On Mon, Feb 09, 2009 at 02:27:15PM +0100, Roan Kattouw wrote:
In the comment above the default value there's a big warning saying you
shouldn't set $wgAPIMaxResultSize to something lower than the maximum
revision size. Wiki admins who do that anyway are asking for trouble.
Ok, as long as it's documented that should be good enough.
The metadata thing is also a non-issue, because
it's stored in a
database field that holds at most 4 MB.
It looks like img_metadata is a MEDIUMBLOB in MySQL, which can hold up
to 2**24 bytes (16 MiB) according to MySQL's documentation. OTOH, in
PostgreSQL it uses a BYTEA, which will go up to 512 MiB in 8.1 and there
is no reason that maximum couldn't be increased in later versions.
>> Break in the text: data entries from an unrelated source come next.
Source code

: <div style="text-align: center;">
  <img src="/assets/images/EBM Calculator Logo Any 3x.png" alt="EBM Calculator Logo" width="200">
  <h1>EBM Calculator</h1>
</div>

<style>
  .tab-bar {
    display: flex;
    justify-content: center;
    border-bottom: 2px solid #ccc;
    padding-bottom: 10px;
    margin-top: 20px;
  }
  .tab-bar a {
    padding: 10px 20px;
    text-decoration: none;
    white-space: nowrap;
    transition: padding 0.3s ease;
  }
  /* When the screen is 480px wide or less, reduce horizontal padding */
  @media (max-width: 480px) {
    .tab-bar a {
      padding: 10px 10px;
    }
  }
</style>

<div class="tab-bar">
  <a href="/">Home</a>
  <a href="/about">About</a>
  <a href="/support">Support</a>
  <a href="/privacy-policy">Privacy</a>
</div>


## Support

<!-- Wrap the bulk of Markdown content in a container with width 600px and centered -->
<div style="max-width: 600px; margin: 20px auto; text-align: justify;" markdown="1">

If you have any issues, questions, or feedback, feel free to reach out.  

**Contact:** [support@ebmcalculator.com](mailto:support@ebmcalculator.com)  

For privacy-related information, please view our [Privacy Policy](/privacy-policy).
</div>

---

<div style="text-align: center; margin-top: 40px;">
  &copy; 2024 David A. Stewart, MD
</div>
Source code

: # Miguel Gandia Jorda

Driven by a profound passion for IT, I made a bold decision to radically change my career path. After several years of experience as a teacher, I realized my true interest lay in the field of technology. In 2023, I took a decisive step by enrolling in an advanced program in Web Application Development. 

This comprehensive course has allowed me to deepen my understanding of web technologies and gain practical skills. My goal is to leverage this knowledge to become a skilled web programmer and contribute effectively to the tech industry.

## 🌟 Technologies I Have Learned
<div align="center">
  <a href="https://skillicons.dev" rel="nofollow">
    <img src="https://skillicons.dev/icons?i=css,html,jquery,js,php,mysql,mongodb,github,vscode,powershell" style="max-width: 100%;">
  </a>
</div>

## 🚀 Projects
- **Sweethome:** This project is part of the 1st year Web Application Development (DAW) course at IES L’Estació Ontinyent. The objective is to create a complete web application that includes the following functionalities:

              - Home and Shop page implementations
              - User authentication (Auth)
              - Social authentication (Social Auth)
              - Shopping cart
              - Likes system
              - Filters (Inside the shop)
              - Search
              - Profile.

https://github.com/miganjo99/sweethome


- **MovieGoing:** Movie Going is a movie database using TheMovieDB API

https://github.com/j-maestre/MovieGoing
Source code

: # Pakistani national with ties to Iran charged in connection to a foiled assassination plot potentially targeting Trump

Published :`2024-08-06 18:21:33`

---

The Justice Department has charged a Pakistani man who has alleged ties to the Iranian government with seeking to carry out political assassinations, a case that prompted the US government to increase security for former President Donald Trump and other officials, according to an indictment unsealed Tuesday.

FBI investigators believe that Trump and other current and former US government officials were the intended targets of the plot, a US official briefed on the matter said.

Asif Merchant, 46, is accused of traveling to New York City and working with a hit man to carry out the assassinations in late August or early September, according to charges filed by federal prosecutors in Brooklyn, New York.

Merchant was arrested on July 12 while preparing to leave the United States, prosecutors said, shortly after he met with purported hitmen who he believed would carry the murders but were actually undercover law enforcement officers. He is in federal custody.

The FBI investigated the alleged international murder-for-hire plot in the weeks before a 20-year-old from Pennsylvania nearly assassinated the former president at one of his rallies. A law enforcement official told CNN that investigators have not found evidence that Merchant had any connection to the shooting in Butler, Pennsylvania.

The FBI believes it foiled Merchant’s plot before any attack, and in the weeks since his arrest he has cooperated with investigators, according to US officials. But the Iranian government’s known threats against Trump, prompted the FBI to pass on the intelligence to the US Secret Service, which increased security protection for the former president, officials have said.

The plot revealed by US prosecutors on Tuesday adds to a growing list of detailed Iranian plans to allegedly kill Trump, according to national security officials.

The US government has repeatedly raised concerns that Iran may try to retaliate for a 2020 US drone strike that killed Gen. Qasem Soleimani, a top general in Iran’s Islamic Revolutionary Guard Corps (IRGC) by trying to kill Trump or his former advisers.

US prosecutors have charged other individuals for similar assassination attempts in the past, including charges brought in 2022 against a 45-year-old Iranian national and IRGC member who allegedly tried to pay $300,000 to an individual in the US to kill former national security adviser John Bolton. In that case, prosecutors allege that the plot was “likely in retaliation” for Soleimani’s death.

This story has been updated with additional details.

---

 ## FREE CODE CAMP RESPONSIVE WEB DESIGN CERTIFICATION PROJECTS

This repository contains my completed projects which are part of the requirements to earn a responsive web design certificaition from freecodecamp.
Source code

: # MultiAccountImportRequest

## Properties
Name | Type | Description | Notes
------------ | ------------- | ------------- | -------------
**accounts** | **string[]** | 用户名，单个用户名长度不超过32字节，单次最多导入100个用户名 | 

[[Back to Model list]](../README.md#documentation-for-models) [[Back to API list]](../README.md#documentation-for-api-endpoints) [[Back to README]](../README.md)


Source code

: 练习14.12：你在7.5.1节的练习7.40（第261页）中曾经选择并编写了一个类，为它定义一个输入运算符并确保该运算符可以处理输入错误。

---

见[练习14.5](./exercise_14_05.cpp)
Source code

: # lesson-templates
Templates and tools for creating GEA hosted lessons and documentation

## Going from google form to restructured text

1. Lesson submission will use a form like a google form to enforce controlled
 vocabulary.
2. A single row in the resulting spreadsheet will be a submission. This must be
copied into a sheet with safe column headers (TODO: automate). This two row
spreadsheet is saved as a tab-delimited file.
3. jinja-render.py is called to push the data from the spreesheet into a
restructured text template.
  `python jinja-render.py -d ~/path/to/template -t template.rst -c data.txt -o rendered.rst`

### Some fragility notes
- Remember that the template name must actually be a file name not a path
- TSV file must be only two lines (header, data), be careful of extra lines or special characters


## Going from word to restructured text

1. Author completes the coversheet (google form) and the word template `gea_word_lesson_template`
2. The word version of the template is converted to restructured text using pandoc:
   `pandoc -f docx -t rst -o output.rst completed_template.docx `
I
don't see any code limiting the size of the stored data on the MediaWiki
side of things, either.
Of course, I could be missing something.
rvcontinue
doesn't work, it seems that $continue is never extracted from
$params.
Fixed in r47036; forgot to update the patch I applied for the extract()
crusade I did a while ago.
Looks good to me.
amfrom is
broken if ammessages is not sorted in whatever order PHP uses
for string comparison.
Fixed in r47036 by checking for inequality (!=) rather than less-than
(<), using the fact that the order of message retrieval is pretty much
constant (unless of course extensions are installed/removed between two
requests).
Now amfrom is broken differently: meta=allmessages&amfrom=aboutpage
returns only aboutpage instead of everything starting with aboutpage.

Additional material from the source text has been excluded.